Full disclosure, the paper — courtesy of researchers at the Harvard Medical School and published in the journal Frontiers in Physiology — only mentions red wine once, pointing out that resveratrol is “commonly found in grape skin, red wine, and blueberries and used as a dietary supplement.” Things look more promising when the authors write that their findings determined that “a moderate daily dose” of the polyphenol may be enough to “help mitigate muscle deconditioning in a Mars gravity analog.” To put it another way, resveratrol may be able to help astronauts counteract the negative impact of living in the reduced gravity of Mars (which is only about a third of what it is on Earth).
That said, the study defined a “moderate” dose as “150 mg/kg/day.” Results vary, but the site Live Science pegs the maximum amount of resveratrol in a glass of wine at 2 milligrams — meaning you’d be drinking wine by the case, not by the glass, to hit a moderate daily dose… and the alcohol would surely counteract any of the benefits of the resveratrol.
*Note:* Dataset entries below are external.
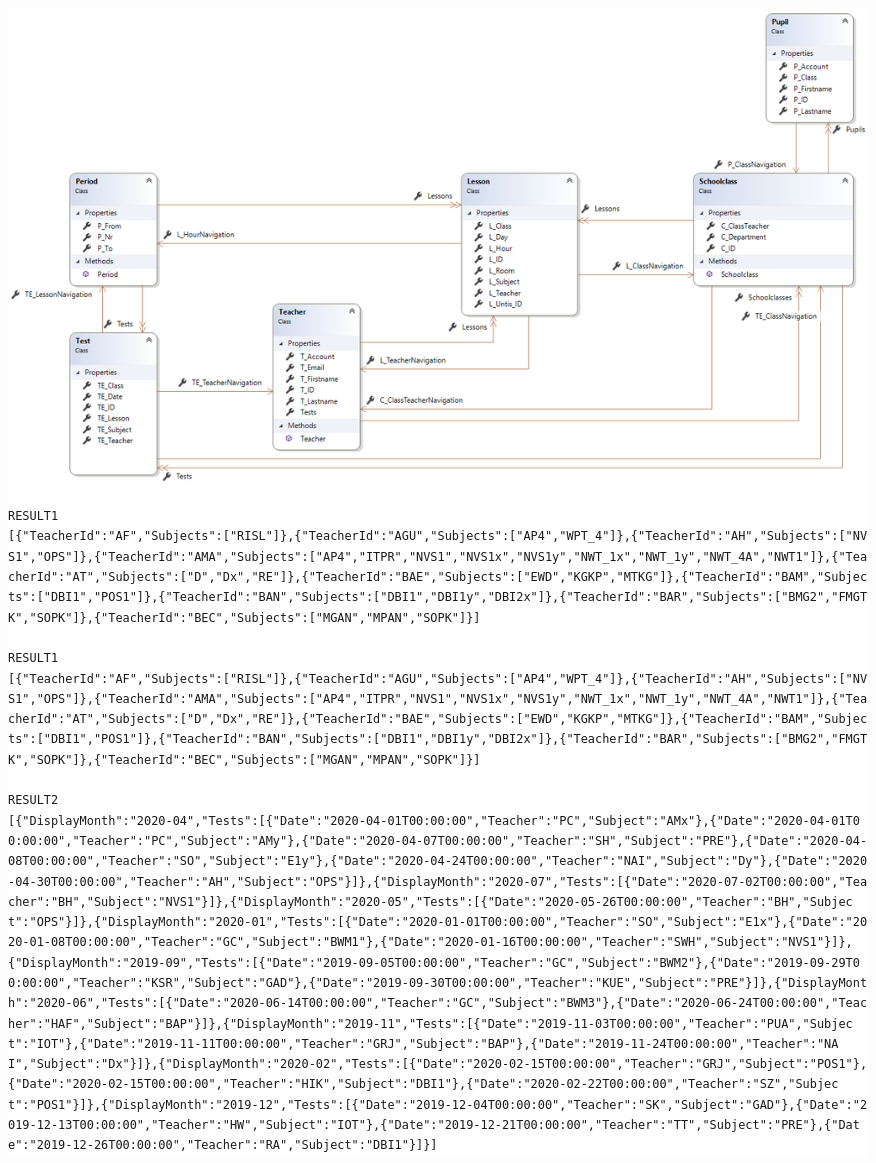 ![](classdiagram.png)

```text
RESULT1
[{"TeacherId":"AF","Subjects":["RISL"]},{"TeacherId":"AGU","Subjects":["AP4","WPT_4"]},{"TeacherId":"AH","Subjects":["NVS1","OPS"]},{"TeacherId":"AMA","Subjects":["AP4","ITPR","NVS1","NVS1x","NVS1y","NWT_1x","NWT_1y","NWT_4A","NWT1"]},{"TeacherId":"AT","Subjects":["D","Dx","RE"]},{"TeacherId":"BAE","Subjects":["EWD","KGKP","MTKG"]},{"TeacherId":"BAM","Subjects":["DBI1","POS1"]},{"TeacherId":"BAN","Subjects":["DBI1","DBI1y","DBI2x"]},{"TeacherId":"BAR","Subjects":["BMG2","FMGTK","SOPK"]},{"TeacherId":"BEC","Subjects":["MGAN","MPAN","SOPK"]}]

RESULT1
[{"TeacherId":"AF","Subjects":["RISL"]},{"TeacherId":"AGU","Subjects":["AP4","WPT_4"]},{"TeacherId":"AH","Subjects":["NVS1","OPS"]},{"TeacherId":"AMA","Subjects":["AP4","ITPR","NVS1","NVS1x","NVS1y","NWT_1x","NWT_1y","NWT_4A","NWT1"]},{"TeacherId":"AT","Subjects":["D","Dx","RE"]},{"TeacherId":"BAE","Subjects":["EWD","KGKP","MTKG"]},{"TeacherId":"BAM","Subjects":["DBI1","POS1"]},{"TeacherId":"BAN","Subjects":["DBI1","DBI1y","DBI2x"]},{"TeacherId":"BAR","Subjects":["BMG2","FMGTK","SOPK"]},{"TeacherId":"BEC","Subjects":["MGAN","MPAN","SOPK"]}]

RESULT2
[{"DisplayMonth":"2020-04","Tests":[{"Date":"2020-04-01T00:00:00","Teacher":"PC","Subject":"AMx"},{"Date":"2020-04-01T00:00:00","Teacher":"PC","Subject":"AMy"},{"Date":"2020-04-07T00:00:00","Teacher":"SH","Subject":"PRE"},{"Date":"2020-04-08T00:00:00","Teacher":"SO","Subject":"E1y"},{"Date":"2020-04-24T00:00:00","Teacher":"NAI","Subject":"Dy"},{"Date":"2020-04-30T00:00:00","Teacher":"AH","Subject":"OPS"}]},{"DisplayMonth":"2020-07","Tests":[{"Date":"2020-07-02T00:00:00","Teacher":"BH","Subject":"NVS1"}]},{"DisplayMonth":"2020-05","Tests":[{"Date":"2020-05-26T00:00:00","Teacher":"BH","Subject":"OPS"}]},{"DisplayMonth":"2020-01","Tests":[{"Date":"2020-01-01T00:00:00","Teacher":"SO","Subject":"E1x"},{"Date":"2020-01-08T00:00:00","Teacher":"GC","Subject":"BWM1"},{"Date":"2020-01-16T00:00:00","Teacher":"SWH","Subject":"NVS1"}]},{"DisplayMonth":"2019-09","Tests":[{"Date":"2019-09-05T00:00:00","Teacher":"GC","Subject":"BWM2"},{"Date":"2019-09-29T00:00:00","Teacher":"KSR","Subject":"GAD"},{"Date":"2019-09-30T00:00:00","Teacher":"KUE","Subject":"PRE"}]},{"DisplayMonth":"2020-06","Tests":[{"Date":"2020-06-14T00:00:00","Teacher":"GC","Subject":"BWM3"},{"Date":"2020-06-24T00:00:00","Teacher":"HAF","Subject":"BAP"}]},{"DisplayMonth":"2019-11","Tests":[{"Date":"2019-11-03T00:00:00","Teacher":"PUA","Subject":"IOT"},{"Date":"2019-11-11T00:00:00","Teacher":"GRJ","Subject":"BAP"},{"Date":"2019-11-24T00:00:00","Teacher":"NAI","Subject":"Dx"}]},{"DisplayMonth":"2020-02","Tests":[{"Date":"2020-02-15T00:00:00","Teacher":"GRJ","Subject":"POS1"},{"Date":"2020-02-15T00:00:00","Teacher":"HIK","Subject":"DBI1"},{"Date":"2020-02-22T00:00:00","Teacher":"SZ","Subject":"POS1"}]},{"DisplayMonth":"2019-12","Tests":[{"Date":"2019-12-04T00:00:00","Teacher":"SK","Subject":"GAD"},{"Date":"2019-12-13T00:00:00","Teacher":"HW","Subject":"IOT"},{"Date":"2019-12-21T00:00:00","Teacher":"TT","Subject":"PRE"},{"Date":"2019-12-26T00:00:00","Teacher":"RA","Subject":"DBI1"}]}]
```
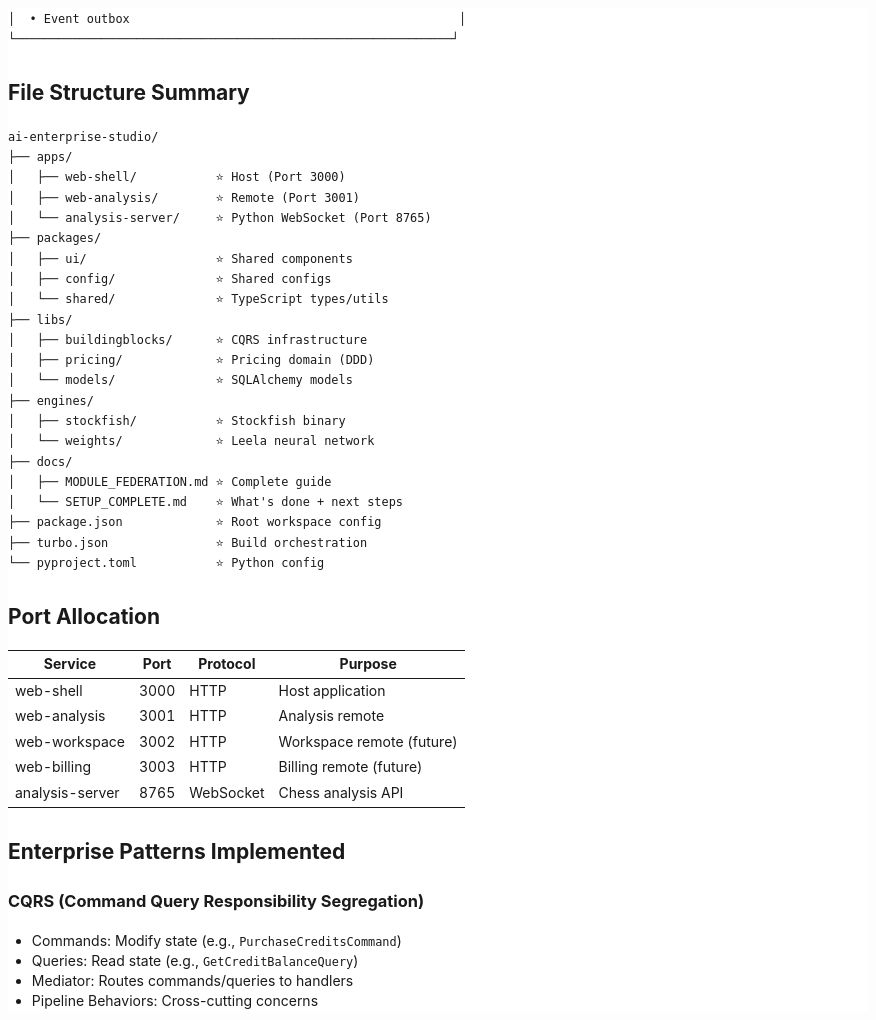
 ```
│  • Event outbox                                              │
└─────────────────────────────────────────────────────────────┘
```

## File Structure Summary

```
ai-enterprise-studio/
├── apps/
│   ├── web-shell/           ⭐ Host (Port 3000)
│   ├── web-analysis/        ⭐ Remote (Port 3001)
│   └── analysis-server/     ⭐ Python WebSocket (Port 8765)
├── packages/
│   ├── ui/                  ⭐ Shared components
│   ├── config/              ⭐ Shared configs
│   └── shared/              ⭐ TypeScript types/utils
├── libs/
│   ├── buildingblocks/      ⭐ CQRS infrastructure
│   ├── pricing/             ⭐ Pricing domain (DDD)
│   └── models/              ⭐ SQLAlchemy models
├── engines/
│   ├── stockfish/           ⭐ Stockfish binary
│   └── weights/             ⭐ Leela neural network
├── docs/
│   ├── MODULE_FEDERATION.md ⭐ Complete guide
│   └── SETUP_COMPLETE.md    ⭐ What's done + next steps
├── package.json             ⭐ Root workspace config
├── turbo.json               ⭐ Build orchestration
└── pyproject.toml           ⭐ Python config
```

## Port Allocation

| Service           | Port | Protocol   | Purpose                  |
|-------------------|------|------------|--------------------------|
| web-shell         | 3000 | HTTP       | Host application         |
| web-analysis      | 3001 | HTTP       | Analysis remote          |
| web-workspace     | 3002 | HTTP       | Workspace remote (future)|
| web-billing       | 3003 | HTTP       | Billing remote (future)  |
| analysis-server   | 8765 | WebSocket  | Chess analysis API       |

## Enterprise Patterns Implemented

### CQRS (Command Query Responsibility Segregation)
- Commands: Modify state (e.g., `PurchaseCreditsCommand`)
- Queries: Read state (e.g., `GetCreditBalanceQuery`)
- Mediator: Routes commands/queries to handlers
- Pipeline Behaviors: Cross-cutting concerns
Still, it’s not like the idea of shipping red wine to the Red Planet was sensible to begin with. Instead, however, if resveratrol was proven to be key to battling the negative effects of Martian gravity, it could possibly create a strong argument for including vineyards as part of a Martian terraforming effort. And hey, having some wineries probably wouldn’t hurt luring more tourists to Mars either.